I've look over the site and I like what I see but have not ordered any yet. The plants I do have already are in great shape, and Ben's tank is a jungle. I've always wanted to see the plants, and fish I buy and choose the right type and height and spread of the plants. I also have never quite been able to afford the plants and shipping cost. I never seem to be able to get enough for the shipping minimum cost, and the other part is those darn pest that come with them at times. I hate buying plants that have snails in them I don't want to go through another infestation like i had a few years back in my 75 gallon, the final cost of that infestation was over $2500.00 and took 6 months to tear down and clean and replant (snail free plants) and replace the fish I had to relocate and the ones that died in the process. So I pick and choose very carefully from suppliers. 
But on your recommendation I'll give this site a try when I open my next tank.


----------



## Brutalcookies (Jan 6, 2019)

Good to check if they say their plants are snail free. Brought some plants once that had pest snails on it that took over the tank


----------



## RussellTheShihTzu (Mar 19, 2013)

Their plants are pest free or I would not recommend them. After a snail infestation it took my Assassin snails a month to clear. Like Old Dog 59, I would not buy from anyone I did not trust. Another infestation I will never again have is that @#$% Duckweed! I always ask shrimp sellers if they have Duckweed in their tanks.

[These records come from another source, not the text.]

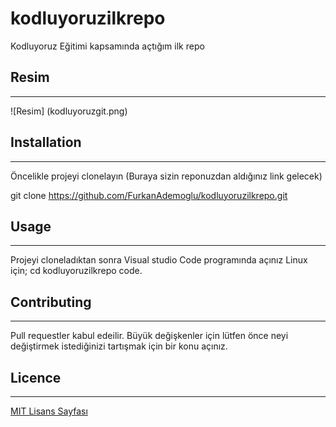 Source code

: # kodluyoruzilkrepo
Kodluyoruz Eğitimi kapsamında açtığım ilk repo

## Resim
----------------------------------------------------------------------------------------------
![Resim] (kodluyoruzgit.png)

## Installation 
-------------------------------------------------------------------------------------------------
Öncelikle projeyi clonelayın (Buraya sizin reponuzdan aldığınız link gelecek)

git clone https://github.com/FurkanAdemoglu/kodluyoruzilkrepo.git

## Usage
-------------------------------------------------------------------------------------------
Projeyi cloneladıktan sonra Visual studio Code programında açınız
Linux için;
cd kodluyoruzilkrepo
code.

## Contributing 
------------------------------------------------------------------------------------------
Pull requestler kabul edeilir. Büyük değişkenler için lütfen önce neyi değiştirmek istediğinizi tartışmak için bir konu açınız.

## Licence
------------------------------------------------------------------------------------------------
[MIT Lisans Sayfası](https://choosealicense.com/licenses/mit/)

As a note, though, if you tell them what size you need a plant just contact them before you order and Tristan will let you know if they have that size. I know because I needed Anubias heterophylla tall enough for my vases and that is exactly the size I received.


----------



## Rainbo (Nov 23, 2015)

Old Dog 59 said:


> I've look over the site and I like what I see but have not ordered any yet. The plants I do have already are in great shape, and Ben's tank is a jungle. I've always wanted to see the plants, and fish I buy and choose the right type and height and spread of the plants. I also have never quite been able to afford the plants and shipping cost. I never seem to be able to get enough for the shipping minimum cost, and the other part is those darn pest that come with them at times. I hate buying plants that have snails in them I don't want to go through another infestation like i had a few years back in my 75 gallon, the final cost of that infestation was over $2500.00 and took 6 months to tear down and clean and replant (snail free plants) and replace the fish I had to relocate and the ones that died in the process. So I pick and choose very carefully from suppliers.
> But on your recommendation I'll give this site a try when I open my next tank.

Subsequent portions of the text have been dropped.